- Assignment: Where an image appears, leave it out; otherwise repeat the data exactly.

Data shown section start

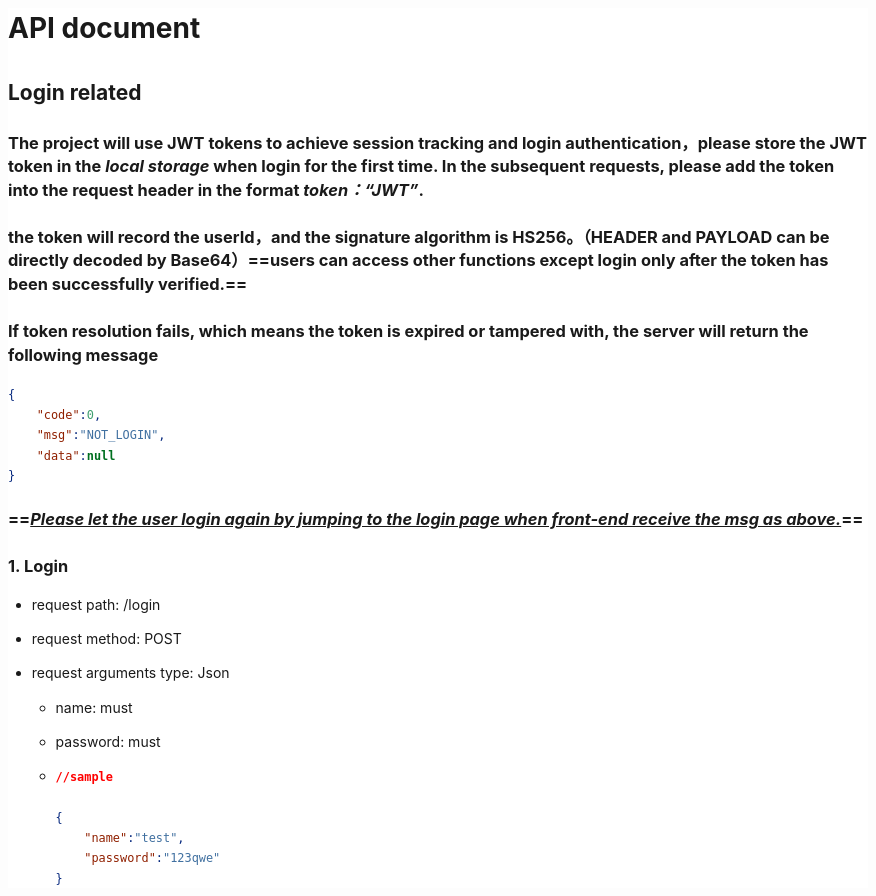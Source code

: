 # API document

## Login related

###  The project will use JWT tokens to achieve session tracking and login authentication，please store the JWT token in the *local storage* when login for the first time. In the subsequent requests, please add the token into the request header in the format *token：“JWT”*.

### the token will record the userId，and the signature algorithm is HS256。（HEADER and PAYLOAD can be directly decoded by Base64）==users can access other functions except login only after the token has been successfully verified.==

### If token resolution fails, which means the token is expired or tampered with, the server will return the following message

```json
{
    "code":0,
    "msg":"NOT_LOGIN",
    "data":null
}
```

### ==***<u>Please let the user login again by jumping to the login page when front-end receive the msg as above.</u>***==

### 1. Login

- request path: /login

- request method: POST

- request arguments type: Json

  - name: must

  - password: must

  - ```json
    //sample
    
    {
        "name":"test",
        "password":"123qwe"
    }
    ```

Data shown section end

- Response below:
Source code

: # API document

## Login related

###  The project will use JWT tokens to achieve session tracking and login authentication，please store the JWT token in the *local storage* when login for the first time. In the subsequent requests, please add the token into the request header in the format *token：“JWT”*.

### the token will record the userId，and the signature algorithm is HS256。（HEADER and PAYLOAD can be directly decoded by Base64）==users can access other functions except login only after the token has been successfully verified.==

### If token resolution fails, which means the token is expired or tampered with, the server will return the following message

```json
{
    "code":0,
    "msg":"NOT_LOGIN",
    "data":null
}
```

### ==***<u>Please let the user login again by jumping to the login page when front-end receive the msg as above.</u>***==

### 1. Login

- request path: /login

- request method: POST

- request arguments type: Json

  - name: must

  - password: must

  - ```json
    //sample
    
    {
        "name":"test",
        "password":"123qwe"
    }
    ```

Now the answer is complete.